▶ _TASK_: Where in the data below does the word "pracowników" appear? Copy every line that has it.

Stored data
====================

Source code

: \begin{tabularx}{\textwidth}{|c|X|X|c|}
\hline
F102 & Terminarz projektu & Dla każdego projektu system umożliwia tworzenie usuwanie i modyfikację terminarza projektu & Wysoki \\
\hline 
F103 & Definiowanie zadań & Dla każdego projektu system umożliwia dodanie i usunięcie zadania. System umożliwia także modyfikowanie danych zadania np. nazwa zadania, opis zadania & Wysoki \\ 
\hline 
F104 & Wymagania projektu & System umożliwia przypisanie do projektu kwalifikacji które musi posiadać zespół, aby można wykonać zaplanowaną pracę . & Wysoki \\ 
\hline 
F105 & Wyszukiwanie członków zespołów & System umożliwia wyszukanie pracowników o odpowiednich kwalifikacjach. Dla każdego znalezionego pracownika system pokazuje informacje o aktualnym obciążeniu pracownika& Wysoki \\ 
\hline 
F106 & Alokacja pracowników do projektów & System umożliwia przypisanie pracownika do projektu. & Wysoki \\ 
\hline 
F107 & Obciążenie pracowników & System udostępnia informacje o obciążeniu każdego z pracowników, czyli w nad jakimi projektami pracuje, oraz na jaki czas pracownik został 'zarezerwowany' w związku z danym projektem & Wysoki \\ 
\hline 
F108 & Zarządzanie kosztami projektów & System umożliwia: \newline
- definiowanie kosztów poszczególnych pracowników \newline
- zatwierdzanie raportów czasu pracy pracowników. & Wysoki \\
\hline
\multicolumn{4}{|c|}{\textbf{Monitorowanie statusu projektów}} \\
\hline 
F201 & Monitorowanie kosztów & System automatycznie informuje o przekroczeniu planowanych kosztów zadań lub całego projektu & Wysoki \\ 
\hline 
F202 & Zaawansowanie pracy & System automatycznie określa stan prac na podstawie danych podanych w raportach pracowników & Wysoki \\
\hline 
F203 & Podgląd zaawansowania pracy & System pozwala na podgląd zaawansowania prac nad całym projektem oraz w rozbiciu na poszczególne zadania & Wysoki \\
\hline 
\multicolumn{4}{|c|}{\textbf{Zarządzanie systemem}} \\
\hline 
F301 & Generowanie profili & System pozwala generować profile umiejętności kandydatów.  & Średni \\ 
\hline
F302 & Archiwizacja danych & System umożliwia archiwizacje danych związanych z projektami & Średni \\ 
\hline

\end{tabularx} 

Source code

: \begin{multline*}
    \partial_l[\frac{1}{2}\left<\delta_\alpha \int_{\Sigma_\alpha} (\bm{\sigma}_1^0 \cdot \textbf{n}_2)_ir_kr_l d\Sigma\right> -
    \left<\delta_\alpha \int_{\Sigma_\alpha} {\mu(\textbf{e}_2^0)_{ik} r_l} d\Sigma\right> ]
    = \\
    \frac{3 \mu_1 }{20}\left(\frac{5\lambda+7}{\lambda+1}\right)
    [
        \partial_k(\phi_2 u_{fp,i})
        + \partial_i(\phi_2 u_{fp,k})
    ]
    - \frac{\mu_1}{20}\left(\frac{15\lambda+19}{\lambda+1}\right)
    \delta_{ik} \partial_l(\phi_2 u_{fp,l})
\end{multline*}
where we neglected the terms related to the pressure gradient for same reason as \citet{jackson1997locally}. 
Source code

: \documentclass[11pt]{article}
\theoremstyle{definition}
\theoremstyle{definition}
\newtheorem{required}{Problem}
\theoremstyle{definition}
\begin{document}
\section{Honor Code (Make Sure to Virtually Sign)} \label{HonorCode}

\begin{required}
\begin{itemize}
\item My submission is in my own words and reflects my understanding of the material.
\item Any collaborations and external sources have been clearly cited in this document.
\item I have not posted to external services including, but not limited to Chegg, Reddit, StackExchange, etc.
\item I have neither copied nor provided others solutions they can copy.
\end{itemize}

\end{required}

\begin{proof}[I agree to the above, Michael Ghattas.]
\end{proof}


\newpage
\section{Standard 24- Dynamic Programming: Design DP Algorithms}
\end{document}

====================

▶ _ANSWER SPACE_:
F105 & Wyszukiwanie członków zespołów & System umożliwia wyszukanie pracowników o odpowiednich kwalifikacjach. Dla każdego znalezionego pracownika system pokazuje informacje o aktualnym obciążeniu pracownika& Wysoki \\ 
F106 & Alokacja pracowników do projektów & System umożliwia przypisanie pracownika do projektu. & Wysoki \\ 
F107 & Obciążenie pracowników & System udostępnia informacje o obciążeniu każdego z pracowników, czyli w nad jakimi projektami pracuje, oraz na jaki czas pracownik został 'zarezerwowany' w związku z danym projektem & Wysoki \\ 
- definiowanie kosztów poszczególnych pracowników \newline
- zatwierdzanie raportów czasu pracy pracowników. & Wysoki \\
F202 & Zaawansowanie pracy & System automatycznie określa stan prac na podstawie danych podanych w raportach pracowników & Wysoki \\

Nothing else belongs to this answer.